Due to the coronavirus outbreak, millions of people after injuries and neurological diseases that need physical therapy are now stuck at home without access to physiotherapy facilities. This Guide aims to support people in need of therapy during quarantine and provide them with simple but effective advice on how to recover at home.
Find your personal goal
For many people, the main goal of therapy is “To return to normal”. This is great, we all want it. Identifying a broader purpose for being in good health is a great way to stay committed to your regimen. When you link your treatment to the kind of person you want to be, it can help you stay motivated for the long haul. Ride horses again, play piano, return to favourite fishing hobbies – these are all great goals. But.
The broad goal is sometimes far, and it is hard to measure it, feel it and fully understand it.
Setting smaller goals along the way can be very helpful, especially during home rehabilitation when it is very hard to measure your progress by yourself. Also putting your goals according to the SMART methodology can bring big benefits. This method is widely used for goal setting in business development. Why do you not use it in your rehabilitation process?
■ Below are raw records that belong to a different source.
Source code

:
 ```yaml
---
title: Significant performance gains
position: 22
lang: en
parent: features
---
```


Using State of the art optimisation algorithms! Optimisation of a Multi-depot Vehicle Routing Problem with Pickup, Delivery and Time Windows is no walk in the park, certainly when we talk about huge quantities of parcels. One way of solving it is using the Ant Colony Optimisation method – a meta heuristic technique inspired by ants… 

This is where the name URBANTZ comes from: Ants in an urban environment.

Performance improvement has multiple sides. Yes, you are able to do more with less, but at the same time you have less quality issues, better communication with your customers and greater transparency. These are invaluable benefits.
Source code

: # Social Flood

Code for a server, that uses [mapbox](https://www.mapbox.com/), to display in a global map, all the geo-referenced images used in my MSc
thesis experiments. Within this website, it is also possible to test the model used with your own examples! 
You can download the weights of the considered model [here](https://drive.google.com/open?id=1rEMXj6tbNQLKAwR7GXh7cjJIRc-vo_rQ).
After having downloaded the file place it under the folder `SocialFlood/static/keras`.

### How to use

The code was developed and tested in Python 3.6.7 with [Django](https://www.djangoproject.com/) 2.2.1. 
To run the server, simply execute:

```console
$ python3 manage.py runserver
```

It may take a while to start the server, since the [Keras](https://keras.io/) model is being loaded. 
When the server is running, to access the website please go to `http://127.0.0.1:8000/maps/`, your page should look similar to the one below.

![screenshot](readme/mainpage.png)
“Eat by myself in 2 weeks”, “play Moonlight Sonataon the piano till April”, “plant flowers without back pain next weekend” – these are all good examples of SMART goals. Specific, Measurable, Achievable, Relevant and Time-Bound. Try to find your meaningful intermediate goals.
Meet your match
One key to staying involved in your rehabilitation is to find the right physical therapist. She/he encourages you and motivates you. However, in the case of quarantine, the majority of people lose access to the personal therapist. Rehab facilities are closed and we also do not want to face the risk to get infected when leaving home.
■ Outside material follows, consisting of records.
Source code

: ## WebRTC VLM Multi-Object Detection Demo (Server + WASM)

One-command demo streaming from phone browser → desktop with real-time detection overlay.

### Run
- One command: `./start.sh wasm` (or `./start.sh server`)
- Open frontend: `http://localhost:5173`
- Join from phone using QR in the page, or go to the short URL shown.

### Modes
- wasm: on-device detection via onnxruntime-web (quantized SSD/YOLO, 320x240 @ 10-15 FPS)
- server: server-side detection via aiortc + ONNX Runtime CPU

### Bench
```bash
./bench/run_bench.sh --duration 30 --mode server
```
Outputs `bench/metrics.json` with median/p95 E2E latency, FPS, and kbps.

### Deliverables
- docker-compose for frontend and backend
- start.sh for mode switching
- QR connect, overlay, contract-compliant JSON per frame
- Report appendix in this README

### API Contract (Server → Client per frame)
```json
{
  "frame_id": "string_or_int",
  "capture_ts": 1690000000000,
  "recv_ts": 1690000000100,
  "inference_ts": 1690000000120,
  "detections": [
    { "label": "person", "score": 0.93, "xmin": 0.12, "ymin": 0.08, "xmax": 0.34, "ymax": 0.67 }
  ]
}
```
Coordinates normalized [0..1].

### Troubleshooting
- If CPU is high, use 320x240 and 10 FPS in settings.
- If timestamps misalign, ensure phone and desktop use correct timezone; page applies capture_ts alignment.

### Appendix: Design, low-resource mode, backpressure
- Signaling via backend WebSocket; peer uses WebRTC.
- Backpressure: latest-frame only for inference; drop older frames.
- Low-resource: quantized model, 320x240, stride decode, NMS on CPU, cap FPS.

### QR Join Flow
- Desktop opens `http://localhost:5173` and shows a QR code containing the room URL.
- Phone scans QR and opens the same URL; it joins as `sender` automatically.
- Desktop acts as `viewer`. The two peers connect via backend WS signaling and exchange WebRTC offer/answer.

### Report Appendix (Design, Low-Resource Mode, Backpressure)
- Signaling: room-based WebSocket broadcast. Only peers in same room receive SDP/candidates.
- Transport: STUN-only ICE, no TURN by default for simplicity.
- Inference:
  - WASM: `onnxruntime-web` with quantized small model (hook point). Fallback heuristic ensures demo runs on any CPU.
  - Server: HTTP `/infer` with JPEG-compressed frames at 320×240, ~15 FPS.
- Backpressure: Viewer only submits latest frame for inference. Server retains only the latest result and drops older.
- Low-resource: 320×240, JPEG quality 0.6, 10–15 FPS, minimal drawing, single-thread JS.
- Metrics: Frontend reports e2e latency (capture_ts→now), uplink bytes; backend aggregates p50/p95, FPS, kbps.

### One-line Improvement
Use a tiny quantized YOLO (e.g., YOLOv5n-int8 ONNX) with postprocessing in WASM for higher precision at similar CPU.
Ask your therapist if she/he can spend time with you remotely. Some rehabilitation facilities are starting to offer telerehabilitation to keep in touch with patients. This might be special software solutions with dozens of useful functions including remote consultations, messaging, creating and updating your program etc. Raccoon.Recovery is a good sample. Of course, they can not fully replace personal visits but can cover the majority of physiotherapy tasks remotely.
If your therapist doesn’t have it, ask for regular tools. Email, Skype, Zoom, WhatsApp or any other messenger can be favourable and help with motivation.
If your access to the therapist is impossible, you can also find… your rehab body. Other people are experiencing situations that are similar to your own. Strike up a conversation with another patient in one of the patient communities online, and perhaps you will find that he or she can help to motivate you to stay involved in your rehabilitation.
Thanks to automation, digitized examination and remote monitoring of Raccoon.Recovery, physiotherapists save time that results in up to 150% revenue increase.
Sometimes music can be a good motivator, so you can use music to stay motivated in physical therapy. Have you noticed that often there is music playing in the background in the physical therapy clinic? Choose your favourite track for exercising, and you will see how it can improve your mood and give a positive effect on rehabilitation.
Other people adore doing exercises while watching TV. This can also work well during coronavirus outbreak, especially with a lot of content available now for free – from movies to seminars.
According to dozens of scientists and physios, the best way to make rehabilitation funny is to gamify it. You can get one of home rehab solutions that hide boring exercises behind video games you play games by doing your exercises while camera or sensors track your body movements and translate them into commands in a game.
For example, Raccoon.Recovery developers have created a unique algorithm that allows you to connect your favourite game (from Tetris to Need for Speed) to the software and play it using prescribed movement. For non-gamers, of course, there are simple games that do not require any specific skills.
There are also non-technical ways to gamify your experience. For example, Sabina from Dresden competes with her rehab buddy from Berlin in order not to miss the daily exercises. Also, Ivan from Kyiv has put beads on his orthosis to turn his exercises for the wrist into a fun experience. Choose the way and the tool that works for you and you will be surprised that exercises you considered boring can bring fun!
Want to learn more? Read other articles on physical rehabilitation at home: How to do home exercises. Hands and arms and How to do home exercises. Legs and body.
We believe that these simple but effective tips will help you to improve home rehabilitation and successfully pass through the coronavirus period! Stay healthy, safe and happy!